| TASK INSTRUCTIONS |
Your answer must be the lines from the first record through the line that contains "Please also get", copied exactly and without any pictures.

| MATERIAL SHOWN |

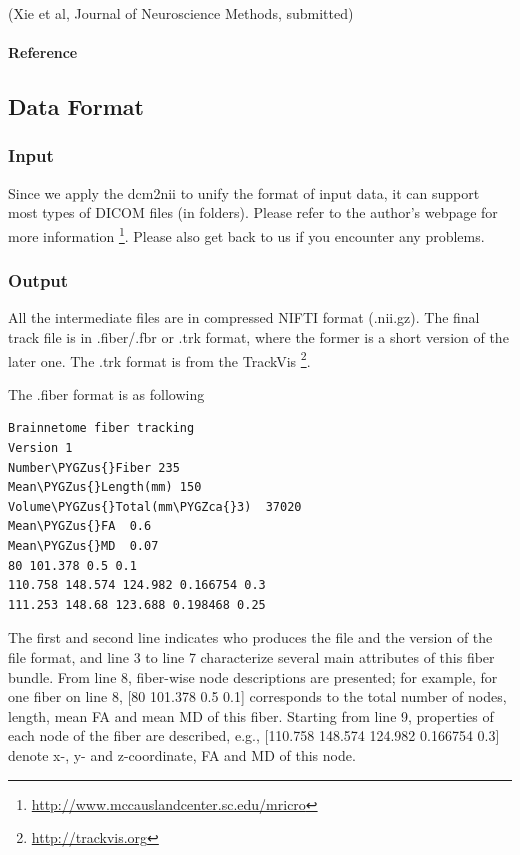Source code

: \documentclass[letterpaper,10pt,english]{sphinxmanual}
\def\PYGZus{\char`\_}
\def\PYGZca{\char`\^}
\begin{document}
(Xie et al, Journal of Neuroscience Methods, submitted)


\paragraph{Reference}
\label{exampledata:reference}

\subsection{Data Format}
\label{fileformat:data-format}\label{fileformat::doc}\label{fileformat:id1}

\subsubsection{Input}
\label{fileformat:input}
Since we apply the dcm2nii to unify the format of input data,
it can support most types of DICOM files (in folders).
Please refer to the author’s webpage for more information \footnote{
\href{http://www.mccauslandcenter.sc.edu/mricro}{http://www.mccauslandcenter.sc.edu/mricro}
}.
Please also get back to us if you encounter any problems.


\subsubsection{Output}
\label{fileformat:output}
All the intermediate files are in compressed NIFTI format (.nii.gz). The final track file is in .fiber/.fbr or .trk format, where the former is a short version of the later one. The .trk format is from the TrackVis \footnote{
\href{http://trackvis.org}{http://trackvis.org}
}.

The .fiber format is as following

\begin{Verbatim}[commandchars=\\\{\}]
Brainnetome fiber tracking
Version 1
Number\PYGZus{}Fiber 235
Mean\PYGZus{}Length(mm) 150
Volume\PYGZus{}Total(mm\PYGZca{}3)  37020
Mean\PYGZus{}FA  0.6
Mean\PYGZus{}MD  0.07
80 101.378 0.5 0.1
110.758 148.574 124.982 0.166754 0.3
111.253 148.68 123.688 0.198468 0.25
\end{Verbatim}

The first and second line indicates who produces the file and the version of the file format, and line 3 to line 7 characterize several main attributes of this fiber bundle. From line 8, fiber-wise node descriptions are presented; for example, for one fiber on line 8, {[}80 101.378 0.5 0.1{]} corresponds to the total number of nodes, length, mean FA and mean MD of this fiber. Starting from line 9, properties of each node of the fiber are described, e.g., {[}110.758 148.574 124.982 0.166754 0.3{]} denote x-, y- and z-coordinate, FA and MD of this node.
\end{document}
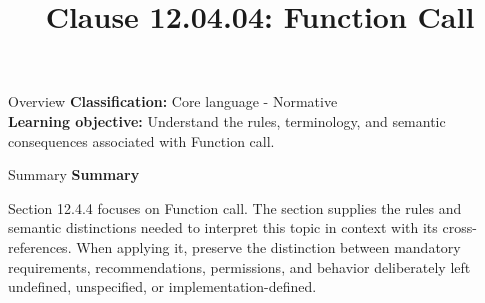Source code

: \documentclass[10pt,letterpaper]{article}
\title{Clause 12.04.04: Function Call}
\author{}
\date{}
\begin{document}
\maketitle
\begin{CornellOverviewBox}{Overview}
\textbf{Classification:} Core language - Normative\\[2pt]
\textbf{Learning objective:} Understand the rules, terminology, and semantic consequences associated with Function call.
\end{CornellOverviewBox}\begin{CornellSummaryBox}{Summary}
{\sffamily\bfseries\color{Accent} Summary}\par\vspace{3pt}Section 12.4.4 focuses on Function call. The section supplies the rules and semantic distinctions needed to interpret this topic in context with its cross-references. When applying it, preserve the distinction between mandatory requirements, recommendations, permissions, and behavior deliberately left undefined, unspecified, or implementation-defined.
\end{CornellSummaryBox}
\end{document}
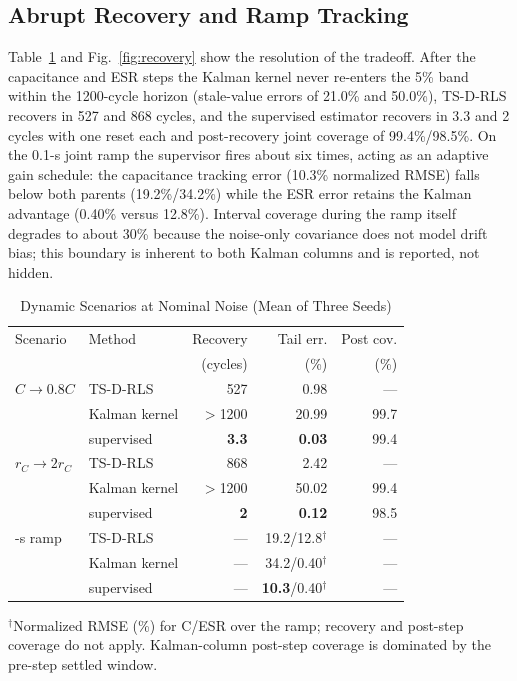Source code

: \documentclass[journal]{IEEEtran}
\newcommand{\TSRLS}{TS-D-RLS}
\begin{document}
\subsection{Abrupt Recovery and Ramp Tracking}
Table~\ref{tab:dynamic} and Fig.~\ref{fig:recovery} show the resolution
of the tradeoff. After the capacitance and ESR steps the Kalman kernel
never re-enters the 5\% band within the 1200-cycle horizon (stale-value
errors of 21.0\% and 50.0\%), \TSRLS{} recovers in 527 and 868 cycles,
and the supervised estimator recovers in 3.3 and 2 cycles with one reset
each and post-recovery joint coverage of 99.4\%/98.5\%. On the 0.1-s
joint ramp the supervisor fires about six times, acting as an adaptive
gain schedule: the capacitance tracking error (10.3\% normalized RMSE)
falls below both parents (19.2\%/34.2\%) while the ESR error retains the
Kalman advantage (0.40\% versus 12.8\%). Interval coverage during the
ramp itself degrades to about 30\% because the noise-only covariance
does not model drift bias; this boundary is inherent to both Kalman
columns and is reported, not hidden.

\begin{table}[t]
\caption{Dynamic Scenarios at Nominal Noise (Mean of Three Seeds)}
\label{tab:dynamic}
\centering
\footnotesize
\setlength{\tabcolsep}{3.2pt}
\begin{tabular}{llrrr}
\toprule
Scenario & Method & Recovery & Tail err. & Post cov. \\
 & & (cycles) & (\%) & (\%) \\
\midrule
$C\!\rightarrow\!0.8C$ & \TSRLS{} & 527 & 0.98 & --- \\
 & Kalman kernel & $>$1200 & 20.99 & 99.7 \\
 & supervised & \textbf{3.3} & \textbf{0.03} & 99.4 \\
\addlinespace[2pt]
$r_C\!\rightarrow\!2r_C$ & \TSRLS{} & 868 & 2.42 & --- \\
 & Kalman kernel & $>$1200 & 50.02 & 99.4 \\
 & supervised & \textbf{2} & \textbf{0.12} & 98.5 \\
\addlinespace[2pt]
0.1-s ramp & \TSRLS{} & --- & 19.2/12.8$^{\dagger}$ & --- \\
 & Kalman kernel & --- & 34.2/0.40$^{\dagger}$ & --- \\
 & supervised & --- & \textbf{10.3}/0.40$^{\dagger}$ & --- \\
\bottomrule
\end{tabular}
\vspace{1mm}

\begin{minipage}{\columnwidth}
\scriptsize $^{\dagger}$Normalized RMSE (\%) for C/ESR over the ramp;
recovery and post-step coverage do not apply. Kalman-column post-step
coverage is dominated by the pre-step settled window.
\end{minipage}
\end{table}
\end{document}
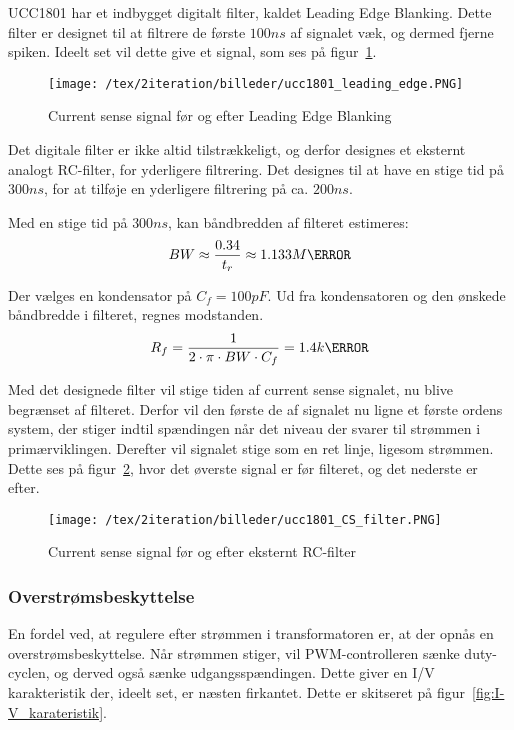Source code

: UCC1801 har et indbygget digitalt filter, kaldet Leading Edge Blanking. Dette filter er designet til at filtrere de første $100ns$ af signalet væk, og dermed fjerne spiken. Ideelt set vil dette give et signal, som ses på figur~\ref{fig:ucc1801_leading_edge}.

\begin{figure}[H]
	\center
	\texttt{[image: /tex/2iteration/billeder/ucc1801\_leading\_edge.PNG]}
	\caption{Current sense signal før og efter Leading Edge Blanking}
	\label{fig:ucc1801_leading_edge}
\end{figure}

Det digitale filter er ikke altid tilstrækkeligt, og derfor designes et eksternt analogt RC-filter, for yderligere filtrering. Det designes til at have en stige tid på $300ns$, for at tilføje en yderligere filtrering på ca. $200ns$. 

\noindent Med en stige tid på $300ns$, kan båndbredden af filteret estimeres:
\begin{equation} \label{filter_BW}
BW \approx \frac{0.34}{t_r} \approx 1.133M\hertz
\end{equation}

\noindent Der vælges en kondensator på $C_f=100pF$. Ud fra kondensatoren og den ønskede båndbredde i filteret, regnes modstanden.
\begin{equation} \label{filter_R}
R_f = \frac{1}{2 \cdot \pi \cdot BW \cdot C_f} = 1.4k\ohm
\end{equation}

Med det designede filter vil stige tiden af current sense signalet, nu blive begrænset af filteret. Derfor vil den første de af signalet nu ligne et første ordens system, der stiger indtil spændingen når det niveau der svarer til strømmen i primærviklingen. Derefter vil signalet stige som en ret linje, ligesom strømmen. Dette ses på figur~\ref{fig:ucc1801_CS_filter}, hvor det øverste signal er før filteret, og det nederste er efter.

\begin{figure}[H]
	\center
	\texttt{[image: /tex/2iteration/billeder/ucc1801\_CS\_filter.PNG]}
	\caption{Current sense signal før og efter eksternt RC-filter}
	\label{fig:ucc1801_CS_filter}
\end{figure}

\subsubsection{Overstrømsbeskyttelse} \label{CS_protection}
En fordel ved, at regulere efter strømmen i transformatoren er, at der opnås en overstrømsbeskyttelse. Når strømmen stiger, vil PWM-controlleren sænke duty-cyclen, og derved også sænke udgangsspændingen. Dette giver en I/V karakteristik der, ideelt set, er næsten firkantet. Dette er skitseret på figur~\ref{fig:I-V_karateristik}. 

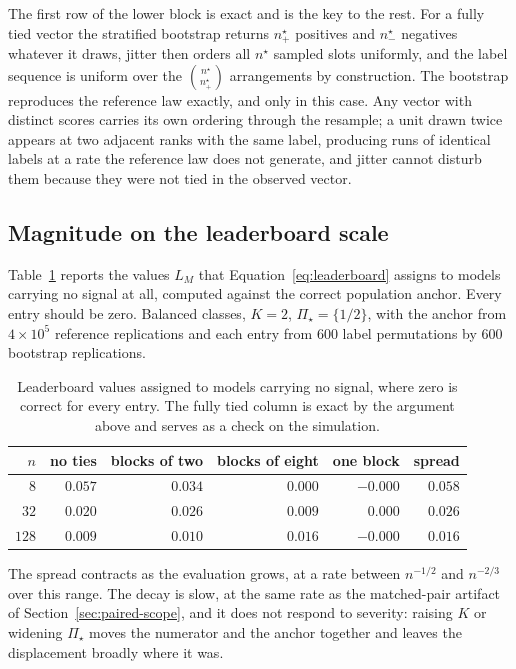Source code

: \documentclass[11pt]{article}
\newcommand{\PSet}{\Pi_\star}
\theoremstyle{remark}
\begin{document}
The first row of the lower block is exact and is the key to the rest. For a fully tied vector the stratified bootstrap returns $n^\star_+$ positives and $n^\star_-$ negatives whatever it draws, jitter then orders all $n^\star$ sampled slots uniformly, and the label sequence is uniform over the $\binom{n^\star}{n^\star_+}$ arrangements by construction. The bootstrap reproduces the reference law exactly, and only in this case. Any vector with distinct scores carries its own ordering through the resample; a unit drawn twice appears at two adjacent ranks with the same label, producing runs of identical labels at a rate the reference law does not generate, and jitter cannot disturb them because they were not tied in the observed vector.

\subsection{Magnitude on the leaderboard scale}

Table~\ref{tab:anchor-decay} reports the values $L_M$ that Equation~\eqref{eq:leaderboard} assigns to models carrying no signal at all, computed against the correct population anchor. Every entry should be zero. Balanced classes, $K=2$, $\PSet=\{1/2\}$, with the anchor from $4\times10^{5}$ reference replications and each entry from $600$ label permutations by $600$ bootstrap replications.

\begin{table}[ht]
\centering
\caption{Leaderboard values assigned to models carrying no signal, where zero is correct for every entry. The fully tied column is exact by the argument above and serves as a check on the simulation.}
\label{tab:anchor-decay}
\begin{tabular}{@{}rrrrrr@{}}
\toprule
$n$ & no ties & blocks of two & blocks of eight & one block & spread \\
\midrule
$8$ & $0.057$ & $0.034$ & $0.000$ & $-0.000$ & $0.058$ \\
$32$ & $0.020$ & $0.026$ & $0.009$ & $0.000$ & $0.026$ \\
$128$ & $0.009$ & $0.010$ & $0.016$ & $-0.000$ & $0.016$ \\
\bottomrule
\end{tabular}
\end{table}

The spread contracts as the evaluation grows, at a rate between $n^{-1/2}$ and $n^{-2/3}$ over this range. The decay is slow, at the same rate as the matched-pair artifact of Section~\ref{sec:paired-scope}, and it does not respond to severity: raising $K$ or widening $\PSet$ moves the numerator and the anchor together and leaves the displacement broadly where it was.
\end{document}

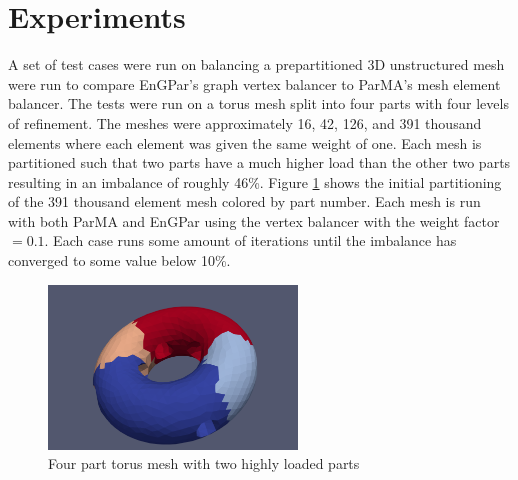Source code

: \documentclass[a4paper]{article}
\begin{document}
\section{Experiments}
A set of test cases were run on balancing a prepartitioned 3D unstructured mesh were run to compare EnGPar's graph vertex balancer to ParMA's mesh element balancer. The tests were run on a torus mesh split into four parts with four levels of refinement. The meshes were approximately 16, 42, 126, and 391 thousand elements where each element was given the same weight of one. Each mesh is partitioned such that two parts have a much higher load than the other two parts resulting in an imbalance of roughly 46\%. Figure \ref{fig:torus} shows the initial partitioning of the 391 thousand element mesh colored by part number. Each mesh is run with both ParMA and EnGPar using the vertex balancer with the weight factor$=0.1$. Each case runs some amount of iterations until the imbalance has converged to some value below 10\%.


\begin{figure}[!ht]
  \centering
  \includegraphics[width=250px]{torus.png}
  \caption{Four part torus mesh with two highly loaded parts}
  \label{fig:torus}
\end{figure}
\end{document}
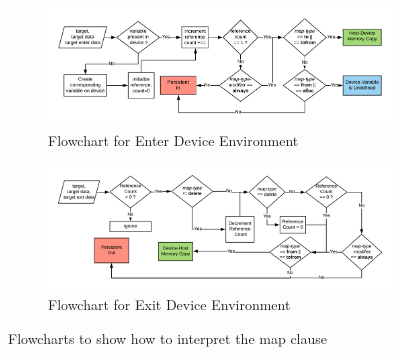 \begin{figure}[h!]
\begin{subfigure}[b]{1\textwidth}
\centering
    \includegraphics[scale=0.6]{images/data-enter.png}
  \caption{Flowchart for Enter Device Environment}
    \label{host-device-flowchart}    
  \end{subfigure} 
  
  \begin{subfigure}[b]{1\textwidth}
  \centering
    \includegraphics[scale=0.6]{images/data-exit.png}
    \caption{Flowchart for Exit Device Environment}
    \label{device-host-flowchart}    
  \end{subfigure}
  \caption{Flowcharts to show how to interpret the map clause}    
  \label{mapSemantics}
\vspace{-10pt}
\end{figure} 
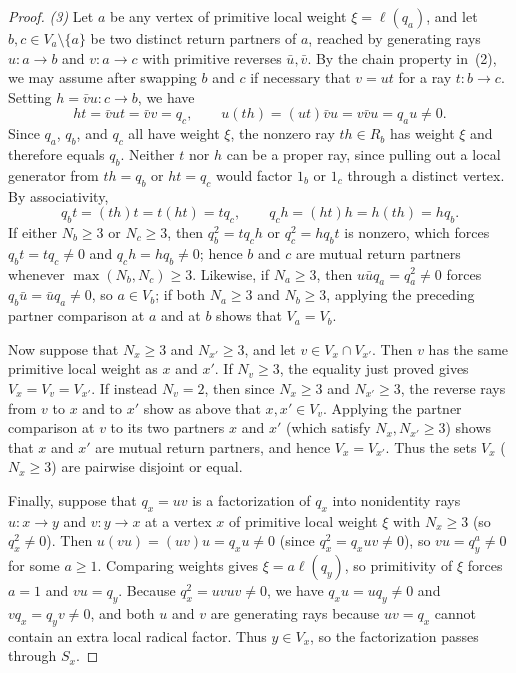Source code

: \begin{proof}
\textit{(3)} Let $a$ be any vertex of primitive local weight $\xi=\ell(q_a)$, and let $b,c\in V_a\setminus\{a\}$ be two distinct return partners of $a$, reached by generating rays $u\colon a\to b$ and $v\colon a\to c$ with primitive reverses $\bar u,\bar v$. By the chain property in~(2), we may assume after swapping $b$ and $c$ if necessary that $v=ut$ for a ray $t\colon b\to c$. Setting $h=\bar v u\colon c\to b$, we have
\[
  ht=\bar v ut=\bar v v=q_c,\qquad u(th)=(ut)\bar v u=v\bar v u=q_a u\ne0.
\]
Since $q_a$, $q_b$, and $q_c$ all have weight $\xi$, the nonzero ray $th\in R_b$ has weight $\xi$ and therefore equals $q_b$. Neither $t$ nor $h$ can be a proper ray, since pulling out a local generator from $th=q_b$ or $ht=q_c$ would factor $1_b$ or $1_c$ through a distinct vertex. By associativity,
\[
  q_bt=(th)t=t(ht)=tq_c,\qquad q_ch=(ht)h=h(th)=hq_b.
\]
If either $N_b\geq3$ or $N_c\geq3$, then $q_b^2=tq_ch$ or $q_c^2=hq_bt$ is nonzero, which forces $q_bt=tq_c\ne0$ and $q_ch=hq_b\ne0$; hence $b$ and $c$ are mutual return partners whenever $\max(N_b,N_c)\geq3$. Likewise, if $N_a\geq3$, then $u\bar u q_a=q_a^2\ne0$ forces $q_b\bar u=\bar u q_a\ne0$, so $a\in V_b$; if both $N_a\geq3$ and $N_b\geq3$, applying the preceding partner comparison at $a$ and at $b$ shows that $V_a=V_b$.

Now suppose that $N_x\geq3$ and $N_{x'}\geq3$, and let $v\in V_x\cap V_{x'}$. Then $v$ has the same primitive local weight as $x$ and $x'$. If $N_v\geq3$, the equality just proved gives $V_x=V_v=V_{x'}$. If instead $N_v=2$, then since $N_x\geq3$ and $N_{x'}\geq3$, the reverse rays from $v$ to $x$ and to $x'$ show as above that $x,x'\in V_v$. Applying the partner comparison at $v$ to its two partners $x$ and $x'$ (which satisfy $N_x,N_{x'}\geq3$) shows that $x$ and $x'$ are mutual return partners, and hence $V_x=V_{x'}$. Thus the sets $V_x$ ($N_x\geq3$) are pairwise disjoint or equal.

Finally, suppose that $q_x=uv$ is a factorization of $q_x$ into nonidentity rays $u\colon x\to y$ and $v\colon y\to x$ at a vertex $x$ of primitive local weight $\xi$ with $N_x\geq3$ (so $q_x^2\ne0$). Then $u(vu)=(uv)u=q_xu\ne0$ (since $q_x^2=q_xuv\ne0$), so $vu=q_y^a\ne0$ for some $a\geq1$. Comparing weights gives $\xi=a\ell(q_y)$, so primitivity of $\xi$ forces $a=1$ and $vu=q_y$. Because $q_x^2=uvuv\ne0$, we have $q_xu=uq_y\ne0$ and $vq_x=q_yv\ne0$, and both $u$ and $v$ are generating rays because $uv=q_x$ cannot contain an extra local radical factor. Thus $y\in V_x$, so the factorization passes through $S_x$.
\end{proof}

| OUTPUT FOR THIS EXERCISE |
Source code

: \documentclass[letterpaper,10pt,english]{sphinxmanual}
\def\PYGZus{\char`\_}
\def\PYGZca{\char`\^}
\begin{document}
(Xie et al, Journal of Neuroscience Methods, submitted)


\paragraph{Reference}
\label{exampledata:reference}

\subsection{Data Format}
\label{fileformat:data-format}\label{fileformat::doc}\label{fileformat:id1}

\subsubsection{Input}
\label{fileformat:input}
Since we apply the dcm2nii to unify the format of input data,
it can support most types of DICOM files (in folders).
Please refer to the author’s webpage for more information \footnote{
\href{http://www.mccauslandcenter.sc.edu/mricro}{http://www.mccauslandcenter.sc.edu/mricro}
}.
Please also get back to us if you encounter any problems.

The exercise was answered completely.